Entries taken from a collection
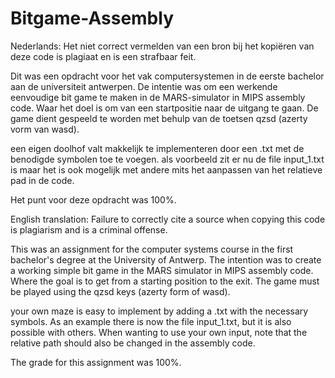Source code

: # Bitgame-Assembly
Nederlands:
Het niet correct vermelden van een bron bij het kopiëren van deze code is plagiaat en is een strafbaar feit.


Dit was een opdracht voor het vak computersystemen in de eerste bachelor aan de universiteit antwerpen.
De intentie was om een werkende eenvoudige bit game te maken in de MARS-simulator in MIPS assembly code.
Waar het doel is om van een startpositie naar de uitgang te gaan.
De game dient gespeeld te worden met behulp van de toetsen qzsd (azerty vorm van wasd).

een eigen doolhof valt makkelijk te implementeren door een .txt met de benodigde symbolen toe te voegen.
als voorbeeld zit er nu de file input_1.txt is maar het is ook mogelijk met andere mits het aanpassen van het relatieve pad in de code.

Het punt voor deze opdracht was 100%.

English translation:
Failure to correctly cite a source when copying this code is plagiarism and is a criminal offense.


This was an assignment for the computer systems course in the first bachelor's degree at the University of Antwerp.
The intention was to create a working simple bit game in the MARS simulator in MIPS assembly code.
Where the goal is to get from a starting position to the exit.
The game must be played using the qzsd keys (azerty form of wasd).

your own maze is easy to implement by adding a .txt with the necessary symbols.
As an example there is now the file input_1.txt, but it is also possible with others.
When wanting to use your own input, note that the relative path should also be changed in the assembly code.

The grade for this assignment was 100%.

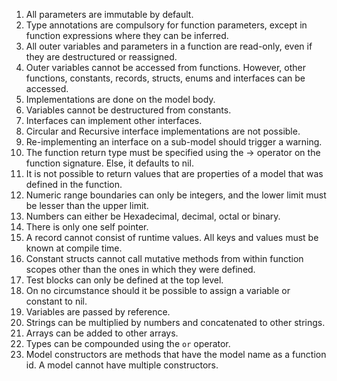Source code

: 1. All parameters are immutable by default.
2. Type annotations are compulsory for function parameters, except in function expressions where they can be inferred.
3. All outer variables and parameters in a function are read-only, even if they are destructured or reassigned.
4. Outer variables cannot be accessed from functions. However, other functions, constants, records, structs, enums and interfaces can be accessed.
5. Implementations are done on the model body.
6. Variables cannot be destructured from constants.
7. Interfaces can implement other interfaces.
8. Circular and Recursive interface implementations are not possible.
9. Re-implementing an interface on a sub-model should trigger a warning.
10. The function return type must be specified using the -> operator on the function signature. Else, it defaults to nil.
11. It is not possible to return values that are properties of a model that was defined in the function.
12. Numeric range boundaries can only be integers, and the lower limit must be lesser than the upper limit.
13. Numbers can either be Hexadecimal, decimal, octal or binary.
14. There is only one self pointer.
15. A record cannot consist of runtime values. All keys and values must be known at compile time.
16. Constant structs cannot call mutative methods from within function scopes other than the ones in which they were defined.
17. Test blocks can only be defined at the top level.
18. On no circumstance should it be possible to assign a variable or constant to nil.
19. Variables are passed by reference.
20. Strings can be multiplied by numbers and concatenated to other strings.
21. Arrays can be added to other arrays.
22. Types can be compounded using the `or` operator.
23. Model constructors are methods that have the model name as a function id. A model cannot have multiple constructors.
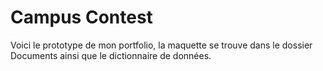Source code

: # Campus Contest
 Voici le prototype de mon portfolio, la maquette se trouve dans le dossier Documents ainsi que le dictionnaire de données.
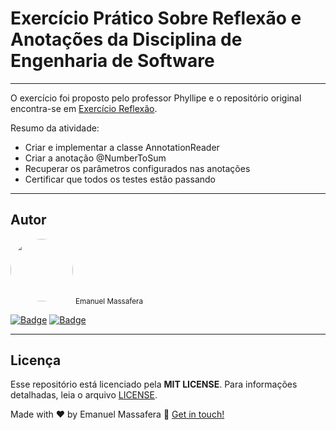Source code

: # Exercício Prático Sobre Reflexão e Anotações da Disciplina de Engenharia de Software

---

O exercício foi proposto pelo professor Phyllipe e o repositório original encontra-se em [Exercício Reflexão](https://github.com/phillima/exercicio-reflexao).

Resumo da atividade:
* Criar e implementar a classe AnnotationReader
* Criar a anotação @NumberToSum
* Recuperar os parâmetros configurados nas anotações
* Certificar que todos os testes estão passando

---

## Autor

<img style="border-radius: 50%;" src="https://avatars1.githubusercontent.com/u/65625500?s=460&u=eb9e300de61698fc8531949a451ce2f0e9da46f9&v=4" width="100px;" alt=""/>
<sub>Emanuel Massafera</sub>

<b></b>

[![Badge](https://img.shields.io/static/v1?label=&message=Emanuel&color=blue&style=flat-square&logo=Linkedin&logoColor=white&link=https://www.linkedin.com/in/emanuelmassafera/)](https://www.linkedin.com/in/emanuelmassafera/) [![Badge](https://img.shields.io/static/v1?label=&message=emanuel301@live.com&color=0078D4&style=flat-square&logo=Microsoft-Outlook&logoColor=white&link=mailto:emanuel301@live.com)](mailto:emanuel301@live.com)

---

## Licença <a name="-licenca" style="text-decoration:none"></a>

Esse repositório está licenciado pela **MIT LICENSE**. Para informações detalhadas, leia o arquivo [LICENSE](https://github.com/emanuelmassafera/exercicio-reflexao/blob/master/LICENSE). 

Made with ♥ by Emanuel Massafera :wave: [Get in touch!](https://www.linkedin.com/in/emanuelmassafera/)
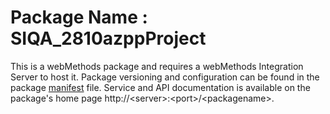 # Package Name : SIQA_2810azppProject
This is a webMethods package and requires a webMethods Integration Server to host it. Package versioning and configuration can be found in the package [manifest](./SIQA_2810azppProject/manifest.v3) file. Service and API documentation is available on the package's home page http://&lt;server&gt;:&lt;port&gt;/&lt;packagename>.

▶ What is needed
Leave out the pictures. Transcribe only the lines above, from the first through the one that contains "De intentie was".

▶ Solution to this task
Source code

: # Bitgame-Assembly
Nederlands:
Het niet correct vermelden van een bron bij het kopiëren van deze code is plagiaat en is een strafbaar feit.


Dit was een opdracht voor het vak computersystemen in de eerste bachelor aan de universiteit antwerpen.
De intentie was om een werkende eenvoudige bit game te maken in de MARS-simulator in MIPS assembly code.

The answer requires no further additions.